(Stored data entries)
Start of Block
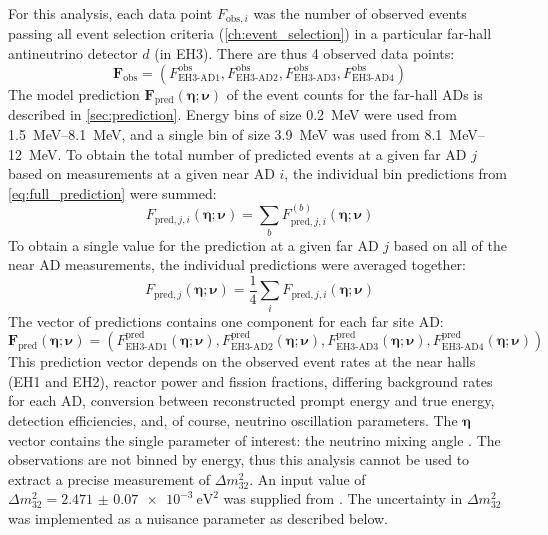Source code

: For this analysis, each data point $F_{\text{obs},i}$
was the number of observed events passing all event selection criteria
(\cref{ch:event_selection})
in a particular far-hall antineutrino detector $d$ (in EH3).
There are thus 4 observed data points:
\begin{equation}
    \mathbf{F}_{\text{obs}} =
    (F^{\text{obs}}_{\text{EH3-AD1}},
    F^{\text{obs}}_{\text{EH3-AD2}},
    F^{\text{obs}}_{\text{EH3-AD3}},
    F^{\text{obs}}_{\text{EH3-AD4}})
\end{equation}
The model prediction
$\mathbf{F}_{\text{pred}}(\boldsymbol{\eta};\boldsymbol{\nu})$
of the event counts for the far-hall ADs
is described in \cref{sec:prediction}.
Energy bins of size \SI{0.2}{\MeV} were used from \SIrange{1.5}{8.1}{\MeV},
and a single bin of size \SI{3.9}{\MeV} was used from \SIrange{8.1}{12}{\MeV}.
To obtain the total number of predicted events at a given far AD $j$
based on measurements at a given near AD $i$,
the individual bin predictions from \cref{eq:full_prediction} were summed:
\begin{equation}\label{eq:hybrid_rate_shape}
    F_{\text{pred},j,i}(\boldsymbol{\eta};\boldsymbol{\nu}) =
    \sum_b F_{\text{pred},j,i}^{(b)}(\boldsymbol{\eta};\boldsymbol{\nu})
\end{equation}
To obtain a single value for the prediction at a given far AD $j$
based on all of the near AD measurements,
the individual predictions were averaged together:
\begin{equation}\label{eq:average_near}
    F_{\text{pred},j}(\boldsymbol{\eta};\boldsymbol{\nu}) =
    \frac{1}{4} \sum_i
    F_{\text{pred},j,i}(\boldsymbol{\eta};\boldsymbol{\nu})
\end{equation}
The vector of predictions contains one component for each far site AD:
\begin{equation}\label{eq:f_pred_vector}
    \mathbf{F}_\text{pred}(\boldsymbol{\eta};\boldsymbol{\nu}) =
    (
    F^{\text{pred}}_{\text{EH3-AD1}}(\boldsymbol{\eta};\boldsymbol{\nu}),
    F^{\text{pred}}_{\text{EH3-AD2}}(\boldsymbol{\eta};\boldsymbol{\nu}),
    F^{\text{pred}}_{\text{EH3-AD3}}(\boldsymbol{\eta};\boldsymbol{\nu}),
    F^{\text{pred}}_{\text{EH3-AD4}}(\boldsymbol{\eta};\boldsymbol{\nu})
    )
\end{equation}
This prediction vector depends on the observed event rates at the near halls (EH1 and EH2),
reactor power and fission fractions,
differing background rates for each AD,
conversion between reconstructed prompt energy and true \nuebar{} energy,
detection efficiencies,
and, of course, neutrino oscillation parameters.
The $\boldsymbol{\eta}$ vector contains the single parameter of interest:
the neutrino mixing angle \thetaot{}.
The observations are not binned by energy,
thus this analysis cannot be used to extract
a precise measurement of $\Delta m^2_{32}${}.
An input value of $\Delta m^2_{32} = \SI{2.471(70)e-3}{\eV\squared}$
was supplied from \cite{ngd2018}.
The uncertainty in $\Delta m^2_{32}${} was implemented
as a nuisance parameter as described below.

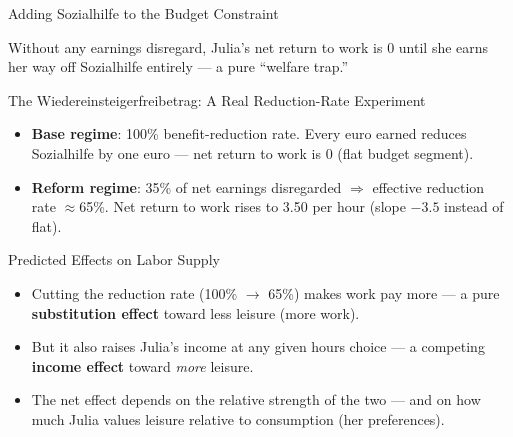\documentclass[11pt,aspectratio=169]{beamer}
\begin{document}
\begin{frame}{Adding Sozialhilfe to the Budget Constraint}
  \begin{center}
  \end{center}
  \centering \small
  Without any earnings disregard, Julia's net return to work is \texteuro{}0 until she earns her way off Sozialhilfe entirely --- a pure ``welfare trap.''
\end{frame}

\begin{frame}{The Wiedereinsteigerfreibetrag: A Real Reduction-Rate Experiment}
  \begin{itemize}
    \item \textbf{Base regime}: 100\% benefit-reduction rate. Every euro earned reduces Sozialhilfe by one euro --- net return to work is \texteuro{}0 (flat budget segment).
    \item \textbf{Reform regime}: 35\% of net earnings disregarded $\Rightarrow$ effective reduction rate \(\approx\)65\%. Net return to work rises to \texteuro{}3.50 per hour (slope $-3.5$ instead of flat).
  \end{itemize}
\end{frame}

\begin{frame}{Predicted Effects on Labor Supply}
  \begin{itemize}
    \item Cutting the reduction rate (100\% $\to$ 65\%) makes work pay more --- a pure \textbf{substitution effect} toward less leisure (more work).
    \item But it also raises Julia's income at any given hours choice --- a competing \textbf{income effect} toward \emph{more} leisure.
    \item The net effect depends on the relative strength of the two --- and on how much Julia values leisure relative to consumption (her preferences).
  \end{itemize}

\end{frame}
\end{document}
End of Block
Start of Block
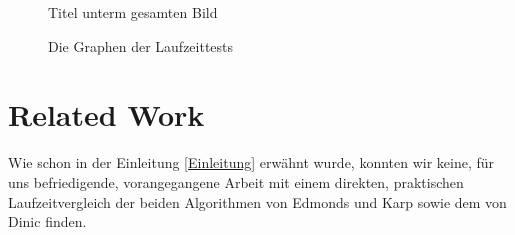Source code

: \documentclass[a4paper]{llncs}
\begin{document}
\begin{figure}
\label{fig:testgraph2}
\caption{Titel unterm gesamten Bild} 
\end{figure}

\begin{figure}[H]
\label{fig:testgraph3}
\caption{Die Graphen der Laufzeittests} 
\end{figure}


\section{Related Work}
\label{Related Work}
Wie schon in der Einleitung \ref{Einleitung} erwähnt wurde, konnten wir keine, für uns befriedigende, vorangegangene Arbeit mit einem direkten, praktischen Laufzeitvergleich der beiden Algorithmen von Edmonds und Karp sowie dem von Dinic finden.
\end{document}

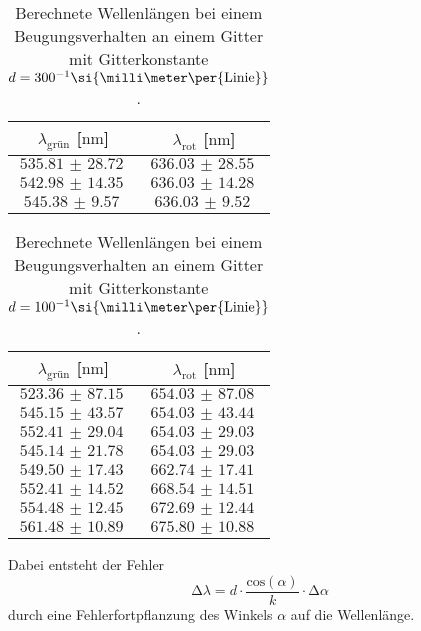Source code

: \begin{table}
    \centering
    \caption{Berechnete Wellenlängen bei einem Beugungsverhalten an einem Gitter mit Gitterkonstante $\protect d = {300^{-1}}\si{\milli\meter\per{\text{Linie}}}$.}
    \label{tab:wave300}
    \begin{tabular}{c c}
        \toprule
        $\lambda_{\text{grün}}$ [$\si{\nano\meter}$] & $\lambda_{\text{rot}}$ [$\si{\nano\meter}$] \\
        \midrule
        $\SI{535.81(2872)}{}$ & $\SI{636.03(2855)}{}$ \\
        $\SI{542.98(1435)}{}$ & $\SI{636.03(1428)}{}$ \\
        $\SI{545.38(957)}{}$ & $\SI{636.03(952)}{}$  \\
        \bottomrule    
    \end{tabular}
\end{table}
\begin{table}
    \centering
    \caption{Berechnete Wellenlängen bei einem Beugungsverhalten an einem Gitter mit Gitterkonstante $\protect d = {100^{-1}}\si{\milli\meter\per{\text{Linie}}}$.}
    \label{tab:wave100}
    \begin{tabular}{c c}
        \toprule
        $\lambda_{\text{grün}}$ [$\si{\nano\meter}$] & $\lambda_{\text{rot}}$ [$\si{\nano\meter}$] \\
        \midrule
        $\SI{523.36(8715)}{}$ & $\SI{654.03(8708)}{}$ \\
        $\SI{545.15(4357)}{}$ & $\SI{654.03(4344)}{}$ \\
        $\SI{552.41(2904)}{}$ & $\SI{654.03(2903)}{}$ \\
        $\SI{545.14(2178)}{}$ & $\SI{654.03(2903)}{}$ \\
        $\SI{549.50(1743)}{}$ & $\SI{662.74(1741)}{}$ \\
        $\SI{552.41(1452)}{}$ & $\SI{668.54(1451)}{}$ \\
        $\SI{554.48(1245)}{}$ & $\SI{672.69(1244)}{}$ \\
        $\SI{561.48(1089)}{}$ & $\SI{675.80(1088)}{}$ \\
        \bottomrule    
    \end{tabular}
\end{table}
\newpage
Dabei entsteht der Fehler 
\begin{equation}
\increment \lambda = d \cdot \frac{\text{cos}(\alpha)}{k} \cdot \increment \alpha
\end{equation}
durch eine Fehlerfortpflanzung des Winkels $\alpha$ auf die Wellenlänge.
End of Block
Start of Block
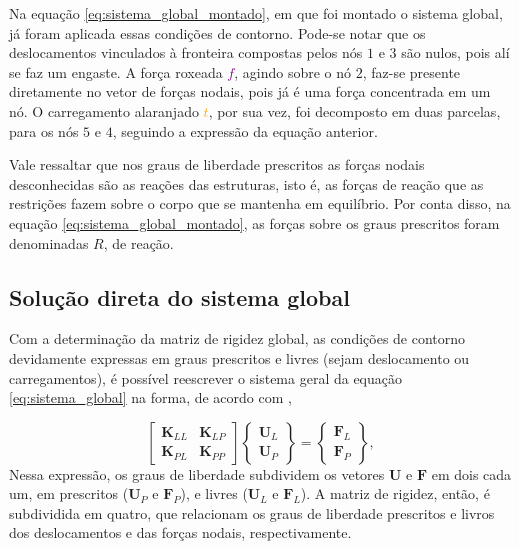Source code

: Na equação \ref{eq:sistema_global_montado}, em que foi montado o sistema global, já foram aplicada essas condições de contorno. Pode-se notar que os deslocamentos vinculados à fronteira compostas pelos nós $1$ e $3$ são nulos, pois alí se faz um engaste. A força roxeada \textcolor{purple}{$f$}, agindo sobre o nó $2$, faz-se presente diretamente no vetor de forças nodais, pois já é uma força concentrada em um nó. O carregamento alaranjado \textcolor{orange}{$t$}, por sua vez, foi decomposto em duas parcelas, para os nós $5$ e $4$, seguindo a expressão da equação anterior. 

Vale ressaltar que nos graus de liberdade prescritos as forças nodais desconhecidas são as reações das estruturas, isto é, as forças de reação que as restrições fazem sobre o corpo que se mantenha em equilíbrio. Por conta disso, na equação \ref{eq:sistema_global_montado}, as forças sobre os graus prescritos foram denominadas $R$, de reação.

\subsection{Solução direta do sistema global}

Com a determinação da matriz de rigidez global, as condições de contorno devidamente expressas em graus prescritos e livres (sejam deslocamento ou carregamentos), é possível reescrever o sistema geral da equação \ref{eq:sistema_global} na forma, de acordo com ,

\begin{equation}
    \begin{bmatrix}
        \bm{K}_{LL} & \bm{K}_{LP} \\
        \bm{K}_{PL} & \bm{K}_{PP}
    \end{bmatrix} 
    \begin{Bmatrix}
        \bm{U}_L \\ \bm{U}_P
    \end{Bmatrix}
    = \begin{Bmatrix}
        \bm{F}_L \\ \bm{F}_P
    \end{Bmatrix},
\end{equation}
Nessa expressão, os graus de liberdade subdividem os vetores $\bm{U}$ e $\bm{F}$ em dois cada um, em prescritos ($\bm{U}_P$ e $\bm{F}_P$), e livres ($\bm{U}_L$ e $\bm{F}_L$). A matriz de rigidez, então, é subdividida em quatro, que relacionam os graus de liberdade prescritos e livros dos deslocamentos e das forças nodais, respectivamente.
End of Block
→ What you should do:
Show every line of the entries above where the word "thus" occurs.

→ Written answer:
There are thus 4 observed data points:
thus this analysis cannot be used to extract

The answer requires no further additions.